Si al llegar á la población no había llovido ni cabía temor de que lloviera ya, hacía alto la comitiva en la Alameda chica, ó en el Muelle, frente al Suizo; y en cualquiera de estos dos sitios continuaba la danza hasta las once.... Y cuidado con reirse, jóvenes pizpiretas de hoy, que empezáis á bailar á la hora en que, rendidos, lo dejábamos nosotros; que aún no soy viejo, y, sin embargo, bailé en dos ocasiones y en distintos años (¡Dios me lo perdone!) delante de la Capitanía del Puerto; lo cual quiere decir que, si no vosotras, algunas de vuestras hermanas me sirvieron allí de pareja; ¡allí, sobre las mismas losas en que se arrastran las narrias y se celebran los cabildos de los mareantes de Abajo, y se bergan las barricas de aceite!

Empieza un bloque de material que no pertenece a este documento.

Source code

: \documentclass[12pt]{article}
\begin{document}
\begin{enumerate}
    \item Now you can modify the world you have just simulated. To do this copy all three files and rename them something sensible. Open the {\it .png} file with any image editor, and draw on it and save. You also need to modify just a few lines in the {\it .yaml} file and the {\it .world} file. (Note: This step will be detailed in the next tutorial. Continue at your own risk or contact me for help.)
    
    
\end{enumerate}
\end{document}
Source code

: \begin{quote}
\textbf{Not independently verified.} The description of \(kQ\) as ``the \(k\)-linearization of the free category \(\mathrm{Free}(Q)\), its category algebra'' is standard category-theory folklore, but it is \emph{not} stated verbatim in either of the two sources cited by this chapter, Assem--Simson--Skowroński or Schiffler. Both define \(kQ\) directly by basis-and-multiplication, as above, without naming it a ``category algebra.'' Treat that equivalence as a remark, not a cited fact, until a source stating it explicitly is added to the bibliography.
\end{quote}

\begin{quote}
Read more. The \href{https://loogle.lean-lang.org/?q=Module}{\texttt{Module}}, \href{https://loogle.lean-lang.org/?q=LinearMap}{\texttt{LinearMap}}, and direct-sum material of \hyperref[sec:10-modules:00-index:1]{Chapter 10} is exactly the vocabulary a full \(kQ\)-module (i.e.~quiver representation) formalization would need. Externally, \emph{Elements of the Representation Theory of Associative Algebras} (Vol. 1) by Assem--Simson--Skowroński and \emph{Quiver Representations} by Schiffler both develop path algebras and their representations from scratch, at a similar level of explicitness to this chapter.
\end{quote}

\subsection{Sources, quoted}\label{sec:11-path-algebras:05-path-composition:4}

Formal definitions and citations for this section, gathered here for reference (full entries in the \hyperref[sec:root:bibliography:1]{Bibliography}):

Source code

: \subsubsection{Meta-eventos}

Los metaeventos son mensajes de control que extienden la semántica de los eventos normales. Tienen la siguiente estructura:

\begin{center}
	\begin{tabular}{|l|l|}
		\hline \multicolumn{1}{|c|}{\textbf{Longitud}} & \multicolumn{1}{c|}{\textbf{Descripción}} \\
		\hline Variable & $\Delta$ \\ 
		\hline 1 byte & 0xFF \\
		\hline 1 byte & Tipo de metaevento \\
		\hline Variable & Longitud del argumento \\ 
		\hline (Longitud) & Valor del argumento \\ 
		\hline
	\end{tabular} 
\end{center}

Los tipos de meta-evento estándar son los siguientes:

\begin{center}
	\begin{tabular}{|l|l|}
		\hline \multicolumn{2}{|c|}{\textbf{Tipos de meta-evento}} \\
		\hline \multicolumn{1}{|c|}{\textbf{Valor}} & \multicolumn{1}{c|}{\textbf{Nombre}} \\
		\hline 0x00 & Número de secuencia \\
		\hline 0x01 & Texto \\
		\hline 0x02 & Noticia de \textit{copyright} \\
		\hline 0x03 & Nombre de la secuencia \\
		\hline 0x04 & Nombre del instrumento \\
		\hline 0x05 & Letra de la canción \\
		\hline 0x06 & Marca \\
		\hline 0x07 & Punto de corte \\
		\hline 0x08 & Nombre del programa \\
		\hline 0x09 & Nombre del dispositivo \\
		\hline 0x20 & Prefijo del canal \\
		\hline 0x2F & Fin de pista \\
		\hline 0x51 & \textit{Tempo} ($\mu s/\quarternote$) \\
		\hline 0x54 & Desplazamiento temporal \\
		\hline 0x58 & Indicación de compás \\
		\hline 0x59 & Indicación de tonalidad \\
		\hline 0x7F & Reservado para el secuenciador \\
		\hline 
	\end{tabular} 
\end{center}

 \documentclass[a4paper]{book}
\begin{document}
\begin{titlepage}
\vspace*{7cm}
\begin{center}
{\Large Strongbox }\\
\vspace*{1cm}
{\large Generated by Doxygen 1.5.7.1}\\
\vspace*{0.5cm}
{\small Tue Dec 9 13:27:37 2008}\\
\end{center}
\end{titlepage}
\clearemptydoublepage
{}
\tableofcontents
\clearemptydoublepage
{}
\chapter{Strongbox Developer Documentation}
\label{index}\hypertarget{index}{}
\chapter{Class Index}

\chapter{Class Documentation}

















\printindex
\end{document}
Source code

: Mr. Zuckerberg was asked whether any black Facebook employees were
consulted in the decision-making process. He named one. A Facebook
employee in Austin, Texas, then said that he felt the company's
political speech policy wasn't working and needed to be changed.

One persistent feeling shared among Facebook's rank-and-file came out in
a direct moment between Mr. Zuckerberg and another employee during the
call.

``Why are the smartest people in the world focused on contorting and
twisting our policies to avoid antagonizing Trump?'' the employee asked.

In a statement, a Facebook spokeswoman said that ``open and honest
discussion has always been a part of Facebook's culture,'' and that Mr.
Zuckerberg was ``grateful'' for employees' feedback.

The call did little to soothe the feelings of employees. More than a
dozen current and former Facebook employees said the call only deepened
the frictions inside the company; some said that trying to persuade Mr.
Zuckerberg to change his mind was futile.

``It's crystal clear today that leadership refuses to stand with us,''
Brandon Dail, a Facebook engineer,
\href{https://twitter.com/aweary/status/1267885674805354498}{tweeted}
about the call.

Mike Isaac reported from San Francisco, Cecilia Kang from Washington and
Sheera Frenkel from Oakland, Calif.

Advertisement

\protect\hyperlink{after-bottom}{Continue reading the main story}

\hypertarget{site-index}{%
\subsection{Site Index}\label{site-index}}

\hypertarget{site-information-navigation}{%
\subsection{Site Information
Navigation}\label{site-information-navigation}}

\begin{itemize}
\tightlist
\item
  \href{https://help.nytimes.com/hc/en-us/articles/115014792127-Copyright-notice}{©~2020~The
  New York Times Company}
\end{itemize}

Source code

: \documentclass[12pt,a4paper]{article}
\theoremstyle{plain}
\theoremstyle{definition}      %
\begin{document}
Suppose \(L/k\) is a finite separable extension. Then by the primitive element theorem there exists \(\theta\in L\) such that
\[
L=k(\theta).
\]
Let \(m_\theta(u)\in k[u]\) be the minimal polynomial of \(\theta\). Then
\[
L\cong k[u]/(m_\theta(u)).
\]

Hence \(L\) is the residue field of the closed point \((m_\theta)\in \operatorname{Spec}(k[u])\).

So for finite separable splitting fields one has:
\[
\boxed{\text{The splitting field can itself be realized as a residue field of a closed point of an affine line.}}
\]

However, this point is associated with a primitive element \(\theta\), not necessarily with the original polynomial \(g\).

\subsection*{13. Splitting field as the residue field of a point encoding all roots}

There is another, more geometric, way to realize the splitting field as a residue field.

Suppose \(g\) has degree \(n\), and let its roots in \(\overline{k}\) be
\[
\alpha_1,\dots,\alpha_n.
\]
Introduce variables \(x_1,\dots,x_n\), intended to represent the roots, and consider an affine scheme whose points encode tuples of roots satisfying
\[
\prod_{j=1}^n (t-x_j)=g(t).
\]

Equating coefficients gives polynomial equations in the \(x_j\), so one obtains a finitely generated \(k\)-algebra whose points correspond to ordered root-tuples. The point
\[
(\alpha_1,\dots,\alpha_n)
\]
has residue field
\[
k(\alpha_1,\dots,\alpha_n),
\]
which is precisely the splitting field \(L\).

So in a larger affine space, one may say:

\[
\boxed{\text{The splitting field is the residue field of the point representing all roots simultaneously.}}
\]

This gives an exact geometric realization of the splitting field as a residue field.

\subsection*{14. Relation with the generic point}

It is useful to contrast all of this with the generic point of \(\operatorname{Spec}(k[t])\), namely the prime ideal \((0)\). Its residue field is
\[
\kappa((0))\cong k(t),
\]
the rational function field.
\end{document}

Pero estos inconvenientes, á pesar de justificarlos la costumbre, no podían menos de obrar de una manera desagradable en el ánimo de los hombres llamados á fomentarla y á perfeccionarla en lo posible. Así fué que un día, dándose á pensar muy seriamente sobre el asunto, concluyeron con este fundadísimo razonamiento: «Toda vez que no formamos ya parte de las masas, y somos independientes, y nada tenemos que ver con las fiestas de la muchedumbre, ¿por qué hemos de dar nuestros bailes precisamente en días de romería? Y si, prescindiendo, como debemos prescindir, de esta causa, elegimos los que más nos acomoden del verano para bailar, ¿por qué no hemos de hacerlo á la puerta de casa y con toda tranquilidad?»--Y aquellos infatigables reformadores columbraron al punto en el barrio de Santa Lucía, la huerta de Noriega; en la cual huerta había un juego de bolos, y el cual juego de bolos estaba rodeado de un cobertizo de tablas, á modo de pesebrera; y exclamaron:--_Voi-ci notr'affaire_, es decir, aquí está lo que necesitamos: amparo contra el relente y la lluvia, proximidad al hogar de cada uno, é independencia absoluta. Para corresponder á este esfuerzo, los demás socios se comprometieron á serlo, por lo menos, de cuatro bailes en cada temporada, lográndose de este modo que en la primera se diesen seis, de los cuales el menos favorecido se acabó á las once, porque había empezado á las ocho, por aquello de que estaba á la puerta de casa. Cubrióse, para alguno de ellos, el salón-bolera con un pabellón ó bóveda de rústicas guirnaldas; y con esta mejora y otras análogas, pasó la cuota individual por encima de cinco pesetas.
Al siguiente año se alumbró la huerta con gas; y como á sus fulgores se veía muy claro, presentáronse las damas, muy compuestas, á las nueve; no empezaron á bailar hasta las diez; las más rendidas lo dejaron á las doce..., y subió la cuota á treinta reales.
Estos despilfarros puede decirse que señalan el comienzo de la _era moderna_ de los bailes campestres de Santander.
Entretanto, las costureras, que habían venido siguiéndolos desde los prados de San Juan hasta las huertas del Alta, y rindiéndoles culto á sus propias expensas, prescindieron también del motivo de las romerías para bailar, y también se bajaron á la población para bailar más tranquilas, y pujaron el alquiler de la mismísima huerta de Santa Lucía, y no hallaron sosiego hasta que lograron bailar en ella con el mismo gas y el propio decorado de las señoras, aunque en distintos días.
Éste y otros disgustos análogos pusieron á los provocados en la necesidad de hacer un esfuerzo heroico..., y le hicieron á fe mía.